While it might be tempting to get grade B beans online just because the price is so significantly lower, you really do get what you pay for. I made this mistake once and I actually gave away all my grade B beans to friends, and I thought about composting them because the quality was just that poor. Grade B beans are also known as extract grade beans and their usually made into alcohol extracts, where they are required to be in a 35% minimum alcohol solution.
Grade B beans are rock hard and not pliable, they have absolutely no oil, and the seeds are actually very hard to get out of the beans. They're really not usable in my opinion, unless you have organic alcohol and you want to make an extraction…But even then the flavor won’t be a full complete whole vanilla bean flavor that you can get from a good grade A bean.
It’s also important to note that many vanilla beans are cured in alcohol which is not organic… and Madagascar variety is the most common vanilla bean that is cured in alcohol.
Vanilla is a vine that grows on trees in tropical places…and it can actually grow on chocolate (cacao) trees. Some people say chocolate and vanilla are meant to be together and many myths in history have written interesting stories about how they came to be(see the book : Naked Chocolate). It is interesting to note that almost every chocolate bar in the world has vanilla bean or some kind of vanilla extract in the bar. While I don’t eat chocolate bars, I do eat a lot of raw carob and whole organic vanilla beans go really good with it.
Raw food guru David Wolfe even says that whole vanilla beans can help cure cacao hangovers. Because chocolate has a warm energy that heat’s people up and causes inflammation in large doses, vanilla has a cooling calming property that helps cool people off. The synergy between these two foods is truly amazing.

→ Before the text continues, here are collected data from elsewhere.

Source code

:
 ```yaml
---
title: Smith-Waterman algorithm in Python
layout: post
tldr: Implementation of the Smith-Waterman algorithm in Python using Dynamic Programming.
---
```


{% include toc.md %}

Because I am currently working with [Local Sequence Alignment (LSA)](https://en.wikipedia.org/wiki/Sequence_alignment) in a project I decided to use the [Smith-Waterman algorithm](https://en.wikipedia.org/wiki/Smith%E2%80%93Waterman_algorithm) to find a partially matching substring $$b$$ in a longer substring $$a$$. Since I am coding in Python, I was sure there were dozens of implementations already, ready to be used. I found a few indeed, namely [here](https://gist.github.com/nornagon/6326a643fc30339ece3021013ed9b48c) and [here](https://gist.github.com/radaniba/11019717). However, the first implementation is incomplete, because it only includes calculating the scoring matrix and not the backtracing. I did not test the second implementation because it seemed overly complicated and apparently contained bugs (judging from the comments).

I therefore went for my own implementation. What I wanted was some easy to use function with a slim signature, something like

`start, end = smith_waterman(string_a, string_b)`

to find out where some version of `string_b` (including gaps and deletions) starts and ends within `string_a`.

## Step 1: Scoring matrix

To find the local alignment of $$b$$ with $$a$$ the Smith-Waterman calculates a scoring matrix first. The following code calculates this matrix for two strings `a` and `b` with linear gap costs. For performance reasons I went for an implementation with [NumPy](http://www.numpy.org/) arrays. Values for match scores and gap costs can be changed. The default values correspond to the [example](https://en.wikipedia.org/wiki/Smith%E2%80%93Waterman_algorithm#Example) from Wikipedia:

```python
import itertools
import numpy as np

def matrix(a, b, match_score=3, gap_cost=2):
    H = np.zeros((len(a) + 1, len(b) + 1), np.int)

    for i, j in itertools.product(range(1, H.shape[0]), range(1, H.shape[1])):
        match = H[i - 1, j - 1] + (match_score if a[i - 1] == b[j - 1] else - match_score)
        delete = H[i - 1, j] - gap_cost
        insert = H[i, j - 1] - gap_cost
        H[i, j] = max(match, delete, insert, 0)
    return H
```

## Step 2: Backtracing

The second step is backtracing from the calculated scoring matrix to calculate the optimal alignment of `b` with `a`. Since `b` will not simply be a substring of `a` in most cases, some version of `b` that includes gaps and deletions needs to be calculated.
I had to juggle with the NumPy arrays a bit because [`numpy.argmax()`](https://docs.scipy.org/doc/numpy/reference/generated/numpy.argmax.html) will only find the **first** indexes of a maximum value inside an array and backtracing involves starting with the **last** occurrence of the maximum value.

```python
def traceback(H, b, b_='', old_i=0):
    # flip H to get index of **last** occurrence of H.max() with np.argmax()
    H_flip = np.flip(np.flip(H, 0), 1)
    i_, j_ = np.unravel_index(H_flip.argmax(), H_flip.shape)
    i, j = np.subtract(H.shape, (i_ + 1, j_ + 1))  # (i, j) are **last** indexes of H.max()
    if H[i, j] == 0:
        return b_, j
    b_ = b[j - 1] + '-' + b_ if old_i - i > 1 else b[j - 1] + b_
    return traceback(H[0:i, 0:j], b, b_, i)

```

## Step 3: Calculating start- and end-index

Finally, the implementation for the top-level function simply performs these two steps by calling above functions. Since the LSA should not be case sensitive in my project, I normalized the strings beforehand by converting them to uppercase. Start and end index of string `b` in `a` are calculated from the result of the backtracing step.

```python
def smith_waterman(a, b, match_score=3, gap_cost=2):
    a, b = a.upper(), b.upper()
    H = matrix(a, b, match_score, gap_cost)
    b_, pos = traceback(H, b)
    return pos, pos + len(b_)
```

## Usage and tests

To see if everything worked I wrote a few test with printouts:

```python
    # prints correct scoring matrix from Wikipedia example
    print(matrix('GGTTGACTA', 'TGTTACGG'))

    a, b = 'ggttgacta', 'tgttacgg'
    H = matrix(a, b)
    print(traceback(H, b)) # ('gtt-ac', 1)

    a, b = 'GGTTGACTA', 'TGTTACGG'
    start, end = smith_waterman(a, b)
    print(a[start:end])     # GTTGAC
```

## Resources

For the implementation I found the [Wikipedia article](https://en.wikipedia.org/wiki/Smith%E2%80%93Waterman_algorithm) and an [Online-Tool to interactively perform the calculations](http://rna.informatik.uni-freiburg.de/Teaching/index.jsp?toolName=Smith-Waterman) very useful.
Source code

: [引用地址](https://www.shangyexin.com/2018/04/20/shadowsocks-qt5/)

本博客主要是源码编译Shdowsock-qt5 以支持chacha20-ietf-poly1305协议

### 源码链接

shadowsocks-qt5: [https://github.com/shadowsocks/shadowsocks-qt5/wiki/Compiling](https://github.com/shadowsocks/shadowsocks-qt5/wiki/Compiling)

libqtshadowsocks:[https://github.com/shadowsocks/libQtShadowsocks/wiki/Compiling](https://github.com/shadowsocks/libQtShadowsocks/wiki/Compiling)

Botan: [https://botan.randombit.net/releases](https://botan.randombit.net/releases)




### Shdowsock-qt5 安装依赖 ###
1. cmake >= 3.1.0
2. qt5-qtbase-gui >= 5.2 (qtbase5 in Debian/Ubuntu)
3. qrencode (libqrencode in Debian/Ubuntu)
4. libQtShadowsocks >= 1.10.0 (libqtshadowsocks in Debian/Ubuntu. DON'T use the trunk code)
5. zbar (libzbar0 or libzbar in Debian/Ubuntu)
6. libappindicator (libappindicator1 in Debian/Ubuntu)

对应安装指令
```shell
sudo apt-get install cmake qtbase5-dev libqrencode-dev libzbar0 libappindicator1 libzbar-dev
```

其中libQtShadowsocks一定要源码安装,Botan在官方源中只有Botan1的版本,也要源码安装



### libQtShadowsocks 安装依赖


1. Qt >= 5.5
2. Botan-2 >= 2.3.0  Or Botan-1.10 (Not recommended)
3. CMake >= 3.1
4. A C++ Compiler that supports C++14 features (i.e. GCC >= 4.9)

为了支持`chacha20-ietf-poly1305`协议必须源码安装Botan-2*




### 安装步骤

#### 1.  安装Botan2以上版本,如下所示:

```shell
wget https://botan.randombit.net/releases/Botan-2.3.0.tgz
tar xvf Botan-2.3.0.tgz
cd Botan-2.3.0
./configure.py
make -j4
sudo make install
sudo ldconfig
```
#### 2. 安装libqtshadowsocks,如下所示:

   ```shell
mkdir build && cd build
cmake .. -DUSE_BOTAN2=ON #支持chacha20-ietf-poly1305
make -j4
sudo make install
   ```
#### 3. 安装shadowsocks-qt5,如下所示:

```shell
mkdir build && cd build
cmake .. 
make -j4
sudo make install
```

So if your going to get into vanilla as a food source, it would probably be a good idea to get a bulk amount instead of paying 5 dollars a bean at retail cost. It would also be a really excellent idea to shop for quality because you really do get what you pay for, and there are many, many poor quality vanilla products on the market today. Getting truly fresh oily and plump easy to use vanilla beans is very important.
I know what I am about to offer is going to upset a lot of vanilla bean re-sellers but here goes:
I am offering to everyone my vanilla beans at $2.15 per bean and you can buy as many as you want. I will sell these at whlolesale in quantities of 100 beans or more. I do favors, including coaching and providing equipment to these farmers and I get pretty much near their cost on their beans. (If you have any type of foods or anything that I could promote on my website I would be interested in making similar arrangements with you. Please email me at TheBlindGuru@yahoo.com if you think you have something you believe we would like to offer as part of the symbiotic lifestyle. If we need what you have to offer we will call you.
For Nut and Seed Milks: Blend soaked nuts or seeds in the blender with water and then strain them through the sprout bag. Our sprout bags have a super fine cotton mesh that makes the smoothest silkiest almond milk I have ever tasted. Nut and Seed milks are an easy way to wean yourself off cow's milk.
How to Make Almond Milk
Measure 1 cup almonds and pour into sprout bag.
Close the sprout bag and soak the almonds in water overnight or for at least 6 hrs.
Rinse the soaked almonds with water and put the almonds into the blender with three cups of water.
| Blend the almonds and water until smooth. |
Pour the puree into the sprout bag over a big bowl.
Squeeze the almond pulp through the sprout bag to extract the milk.
Drink as is, or put the almond milk back into the blender and blend in vanilla, dates, or other sweeteners such as honey or stevia.
Save the almond pulp for cookie or cracker recipes that require almond pulp or almonds.